Суды над Фидием, Анаксагором и Аспасией в середине 430‑х годов наглядно показали, что выросший под доброжелательным патронатом просвещенных аристократов типа Аристида — Кимона-Перикла афинский демос не склонен проявлять аналогичную ответную толерантность и однозначно требует одного: своего полного политического доминирования. В Афинах, ускоряя начало Пелопоннесской войны, начинается такой внутренний социально–политический конфликт между союзом аристократов, богачей и середняков, с одной стороны, и разношерстными социальными низами — с другой, когда любая ментальная установка тут же так или иначе политически интерпретировалась, автоматически становилась идеологическим оружием. Социально–комфортная обстановка для выросшего и возмужавшего именно в аристократическом окружении Сократа заканчивалась…
Этап второй, социально–дискомфортный для Сократа, с тенденцией к постепенному ухудшению: эпоха от изгнания из Афин Анаксагора (середина 430‑х годов до н. э.) до разгрома Тирании Тридцати (404 год до н. э.)
Мы уже достаточно много говорили об этом периоде. Обострившаяся с началом первых поражений в Пелопоннесской войне открытая социальнополитическая борьба между наступающими социальными низами и стремящимися отстоять свое вековое право на политическое лидерство аристократами и богачами, словно волны штормящего моря, швыряет афинскую демократию из стороны в сторону, от радикального охлократизма кожевника Клеона до аристократической стабильности Никия, от тиранических устремлений Алкивиада и Крития до в целом центристской позиции тирании Четырехсот. Однако, так же как и морские волны, все равно устремляются все- таки в сторону берега, так и это политическое буйство постепенно увлекало Афины в сторону такой демократии, которая, формально сохраняя внешнее сходство с предшествующей демократией аристократической (демократией сознательного социального равенства и разумного социального партнерства), постепенно меняла свою внутреннюю «социальную начинку», становилась демократией уже охлократической, временами завуалированной, а временами и совершенно нескрываемой диктатурой афинских социальных низов.
Можно допустить, что тезис Сократа о том, что управленческая доблесть не передается по наследству, в этот период времени вполне отражал и воззрения постепенно переходящего в политическое наступление афинского демоса, который находил в этом полезное для себя обоснование критики излишнего аристократизма афинской политической системы эпохи до реформ Эфиальта — Перикла, и стремился подчеркнуть, что он имеет не меньше прав на политическую власть, чем те, кто возводил свою родословную еще к Тесею, Эгею и Г ераклу.

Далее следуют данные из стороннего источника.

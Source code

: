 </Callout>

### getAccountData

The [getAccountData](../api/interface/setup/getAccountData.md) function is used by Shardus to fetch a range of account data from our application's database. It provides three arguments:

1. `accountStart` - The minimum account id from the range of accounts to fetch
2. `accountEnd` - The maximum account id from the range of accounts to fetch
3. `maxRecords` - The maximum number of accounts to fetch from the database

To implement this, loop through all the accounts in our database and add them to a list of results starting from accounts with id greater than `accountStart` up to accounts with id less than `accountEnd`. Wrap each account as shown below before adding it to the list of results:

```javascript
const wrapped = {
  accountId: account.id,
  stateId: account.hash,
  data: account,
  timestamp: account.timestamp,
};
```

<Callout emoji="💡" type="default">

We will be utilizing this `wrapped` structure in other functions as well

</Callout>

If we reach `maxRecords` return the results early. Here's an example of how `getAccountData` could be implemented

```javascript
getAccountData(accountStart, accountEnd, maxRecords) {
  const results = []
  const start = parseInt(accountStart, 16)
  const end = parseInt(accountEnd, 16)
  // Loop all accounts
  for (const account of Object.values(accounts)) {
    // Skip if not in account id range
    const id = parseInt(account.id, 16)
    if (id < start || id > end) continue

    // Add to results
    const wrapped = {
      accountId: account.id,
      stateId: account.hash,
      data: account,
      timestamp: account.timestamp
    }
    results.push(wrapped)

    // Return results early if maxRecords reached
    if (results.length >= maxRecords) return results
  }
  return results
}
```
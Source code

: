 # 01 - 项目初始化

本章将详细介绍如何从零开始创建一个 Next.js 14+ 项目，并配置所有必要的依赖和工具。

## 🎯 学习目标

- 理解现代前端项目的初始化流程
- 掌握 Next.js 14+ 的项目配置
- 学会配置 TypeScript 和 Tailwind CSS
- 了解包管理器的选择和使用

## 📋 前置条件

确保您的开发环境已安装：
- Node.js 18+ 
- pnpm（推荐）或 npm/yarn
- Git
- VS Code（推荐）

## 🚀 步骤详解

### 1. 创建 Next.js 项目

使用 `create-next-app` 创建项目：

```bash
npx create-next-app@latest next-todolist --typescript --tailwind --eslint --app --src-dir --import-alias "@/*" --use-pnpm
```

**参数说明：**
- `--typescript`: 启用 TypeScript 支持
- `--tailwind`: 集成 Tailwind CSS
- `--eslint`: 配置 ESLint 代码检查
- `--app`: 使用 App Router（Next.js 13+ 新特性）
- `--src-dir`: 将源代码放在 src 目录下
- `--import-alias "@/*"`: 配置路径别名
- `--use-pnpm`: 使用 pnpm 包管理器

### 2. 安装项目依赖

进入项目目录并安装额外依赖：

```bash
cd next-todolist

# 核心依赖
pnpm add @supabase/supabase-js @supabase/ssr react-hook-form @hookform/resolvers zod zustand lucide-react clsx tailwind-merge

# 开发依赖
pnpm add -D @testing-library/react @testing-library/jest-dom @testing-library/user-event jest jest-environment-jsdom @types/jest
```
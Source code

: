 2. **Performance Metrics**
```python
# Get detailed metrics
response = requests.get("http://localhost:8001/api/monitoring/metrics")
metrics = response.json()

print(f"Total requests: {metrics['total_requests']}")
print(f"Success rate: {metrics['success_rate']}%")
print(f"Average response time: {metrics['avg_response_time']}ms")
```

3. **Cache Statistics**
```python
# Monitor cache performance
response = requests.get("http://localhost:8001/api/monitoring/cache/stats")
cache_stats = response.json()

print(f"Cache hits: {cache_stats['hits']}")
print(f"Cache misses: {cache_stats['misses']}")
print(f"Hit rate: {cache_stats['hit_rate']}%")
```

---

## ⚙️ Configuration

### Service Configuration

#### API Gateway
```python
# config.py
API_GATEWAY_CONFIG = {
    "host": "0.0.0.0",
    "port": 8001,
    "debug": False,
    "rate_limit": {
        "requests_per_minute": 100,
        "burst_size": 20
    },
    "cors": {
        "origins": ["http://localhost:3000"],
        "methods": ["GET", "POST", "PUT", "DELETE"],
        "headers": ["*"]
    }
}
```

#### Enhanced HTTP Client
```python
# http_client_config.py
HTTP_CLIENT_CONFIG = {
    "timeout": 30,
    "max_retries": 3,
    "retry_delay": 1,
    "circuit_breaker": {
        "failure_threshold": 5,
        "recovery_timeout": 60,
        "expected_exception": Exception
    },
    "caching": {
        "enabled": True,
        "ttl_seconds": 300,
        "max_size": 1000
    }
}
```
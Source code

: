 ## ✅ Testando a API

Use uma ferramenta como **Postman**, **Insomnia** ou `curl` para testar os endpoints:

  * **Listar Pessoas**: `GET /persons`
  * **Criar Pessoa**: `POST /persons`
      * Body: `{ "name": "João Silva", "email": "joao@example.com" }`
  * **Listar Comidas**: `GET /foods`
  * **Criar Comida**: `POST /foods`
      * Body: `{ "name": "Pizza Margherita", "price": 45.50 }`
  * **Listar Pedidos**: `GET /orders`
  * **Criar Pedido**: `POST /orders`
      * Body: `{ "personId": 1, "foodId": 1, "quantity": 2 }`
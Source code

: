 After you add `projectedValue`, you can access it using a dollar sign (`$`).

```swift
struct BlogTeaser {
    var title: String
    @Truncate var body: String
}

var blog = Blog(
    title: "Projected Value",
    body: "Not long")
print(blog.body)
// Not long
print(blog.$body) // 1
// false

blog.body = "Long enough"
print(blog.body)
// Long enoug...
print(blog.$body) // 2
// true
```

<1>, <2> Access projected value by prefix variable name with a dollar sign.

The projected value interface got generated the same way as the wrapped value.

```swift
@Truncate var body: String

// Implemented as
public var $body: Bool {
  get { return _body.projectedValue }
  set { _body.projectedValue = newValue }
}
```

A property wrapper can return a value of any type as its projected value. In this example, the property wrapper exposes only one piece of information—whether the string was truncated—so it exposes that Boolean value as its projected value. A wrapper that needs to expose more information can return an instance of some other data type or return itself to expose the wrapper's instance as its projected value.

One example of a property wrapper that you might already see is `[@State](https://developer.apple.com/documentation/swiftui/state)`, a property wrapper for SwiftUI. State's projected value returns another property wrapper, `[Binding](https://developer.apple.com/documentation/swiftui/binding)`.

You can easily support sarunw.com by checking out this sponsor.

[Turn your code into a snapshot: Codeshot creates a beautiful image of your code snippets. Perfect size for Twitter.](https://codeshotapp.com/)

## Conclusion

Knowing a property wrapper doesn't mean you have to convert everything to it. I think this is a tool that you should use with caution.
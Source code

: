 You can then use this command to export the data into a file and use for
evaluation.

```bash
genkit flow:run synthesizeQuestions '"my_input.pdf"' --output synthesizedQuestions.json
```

Социально востребованным явно оказался и тезис Сократа о богоизбранности отдельных высокоинтеллектуальных индивидов, самими богами (и соответствующими Учителями) выдвинутыми на управление обществом. Понимая, что их аристократический класс в целом проигрывает, и вернуть его гегемонию могут только сверх–личности, оттеснившие демос путем установления единоличного господства, такие персонажи, как Алкивиад, Критий, Хармид, Калликл и многие другие, с удовольствием взяли его на вооружение, не забывая награждать своего духовного наставника щедрыми дарами.